Little French Car Brings Back Memories

Your article in the View Section about the Citroen 2CV renewed memories of observing them in France 25 years ago (“They’re Going to Pieces for a Little French Car” by Paul Dean, May 24). From the picture, it seems that they have been modernized only slightly with more impressive-looking bumpers in place of the half-inch, thin-wall metal pipe that looked like electrical conduit tubing, and a slightly more rounded appearance.

Not apparent from the picture is whether they retain the very light, simple and effective hammock sling seats or the four-wheel independent torsion bar spring suspension. At its normal (read “slow”) speeds, these two innovations really soaked up the bumps on rough French country roads.

I was told that the 2CV made it possible for the average Frenchman to graduate from bicycle to automobile after World War II because of its simplicity and do-it-yourself maintenance features. Also I learned that whenever there was a long line of cars going slowly up a grade, there was always a 2CV at the head of it--in lowest gear at full throttle.

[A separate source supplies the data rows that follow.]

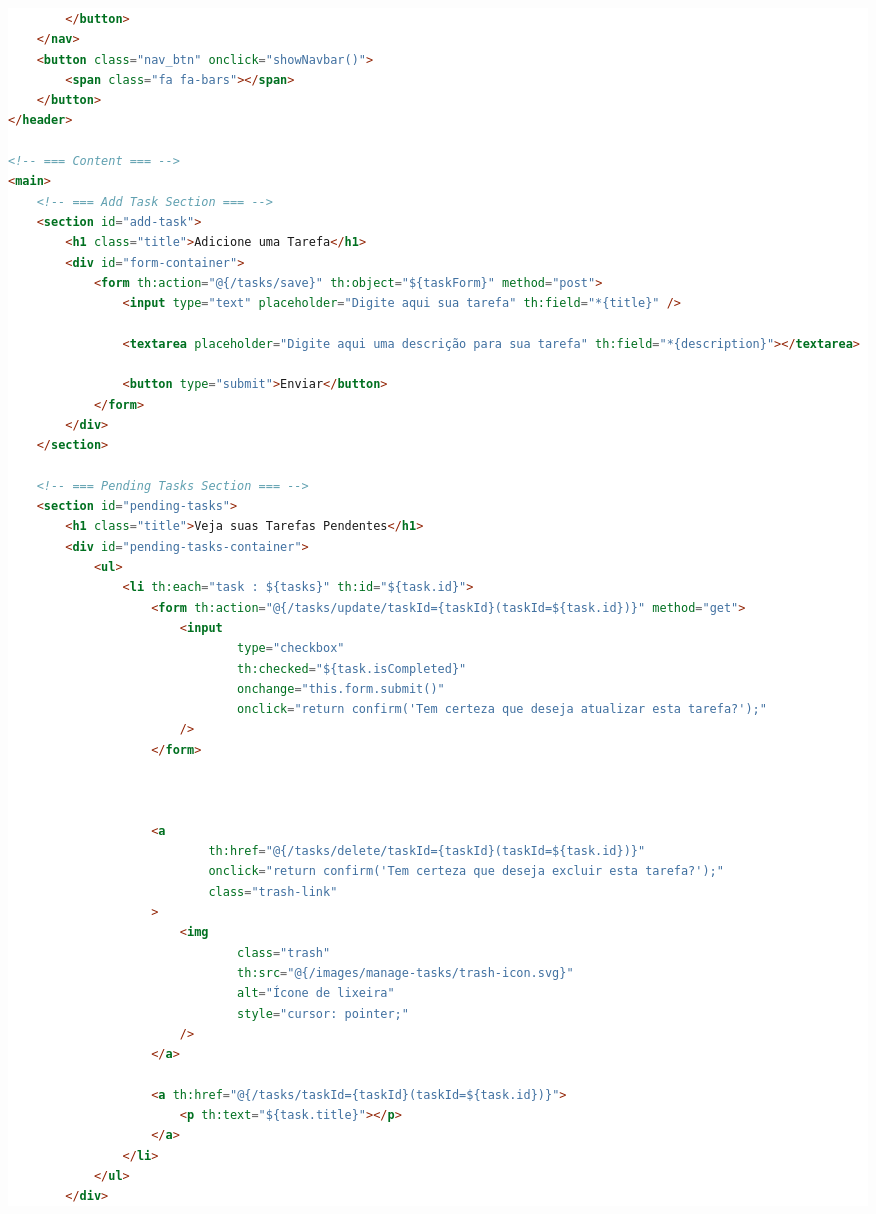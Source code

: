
 ```html
        </button>
    </nav>
    <button class="nav_btn" onclick="showNavbar()">
        <span class="fa fa-bars"></span>
    </button>
</header>

<!-- === Content === -->
<main>
    <!-- === Add Task Section === -->
    <section id="add-task">
        <h1 class="title">Adicione uma Tarefa</h1>
        <div id="form-container">
            <form th:action="@{/tasks/save}" th:object="${taskForm}" method="post">
                <input type="text" placeholder="Digite aqui sua tarefa" th:field="*{title}" />

                <textarea placeholder="Digite aqui uma descrição para sua tarefa" th:field="*{description}"></textarea>

                <button type="submit">Enviar</button>
            </form>
        </div>
    </section>

    <!-- === Pending Tasks Section === -->
    <section id="pending-tasks">
        <h1 class="title">Veja suas Tarefas Pendentes</h1>
        <div id="pending-tasks-container">
            <ul>
                <li th:each="task : ${tasks}" th:id="${task.id}">
                    <form th:action="@{/tasks/update/taskId={taskId}(taskId=${task.id})}" method="get">
                        <input
                                type="checkbox"
                                th:checked="${task.isCompleted}"
                                onchange="this.form.submit()"
                                onclick="return confirm('Tem certeza que deseja atualizar esta tarefa?');"
                        />
                    </form>



                    <a
                            th:href="@{/tasks/delete/taskId={taskId}(taskId=${task.id})}"
                            onclick="return confirm('Tem certeza que deseja excluir esta tarefa?');"
                            class="trash-link"
                    >
                        <img
                                class="trash"
                                th:src="@{/images/manage-tasks/trash-icon.svg}"
                                alt="Ícone de lixeira"
                                style="cursor: pointer;"
                        />
                    </a>

                    <a th:href="@{/tasks/taskId={taskId}(taskId=${task.id})}">
                        <p th:text="${task.title}"></p>
                    </a>
                </li>
            </ul>
        </div>
```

Despite all this, its capabilities so fascinated a U.S. Navy captain friend of mine on duty in Paris that he brought one back to the U.S. to use as an off-road vehicle and as a self-propelled duck blind (with the cloth top slid back).

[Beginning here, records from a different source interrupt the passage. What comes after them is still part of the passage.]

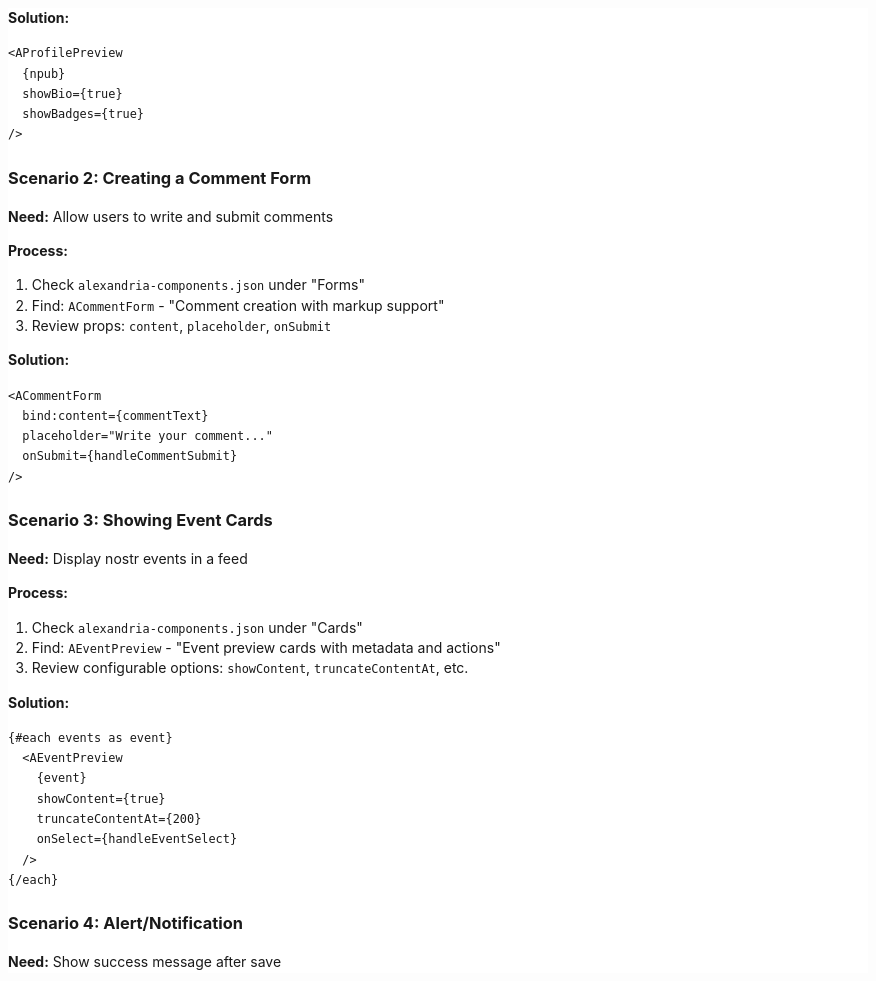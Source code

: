 **Solution:**

```svelte
<AProfilePreview 
  {npub} 
  showBio={true} 
  showBadges={true} 
/>
```

### Scenario 2: Creating a Comment Form

**Need:** Allow users to write and submit comments

**Process:**

1. Check `alexandria-components.json` under "Forms"
2. Find: `ACommentForm` - "Comment creation with markup support"
3. Review props: `content`, `placeholder`, `onSubmit`

**Solution:**

```svelte
<ACommentForm
  bind:content={commentText}
  placeholder="Write your comment..."
  onSubmit={handleCommentSubmit}
/>
```

### Scenario 3: Showing Event Cards

**Need:** Display nostr events in a feed

**Process:**

1. Check `alexandria-components.json` under "Cards"
2. Find: `AEventPreview` - "Event preview cards with metadata and actions"
3. Review configurable options: `showContent`, `truncateContentAt`, etc.

**Solution:**

```svelte
{#each events as event}
  <AEventPreview
    {event}
    showContent={true}
    truncateContentAt={200}
    onSelect={handleEventSelect}
  />
{/each}
```

### Scenario 4: Alert/Notification

**Need:** Show success message after save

One correction is needed to your staff writer’s coverage. The CV stands for cheveaux vapor , meaning steam horses. This is not a power rating in internal combustion engines. It is a displacement rating, derived from the fact that at some standard steam pressure, a certain cylinder displacement in a steam engine generates one horsepower. I understood that it was a unit used to determine license fees.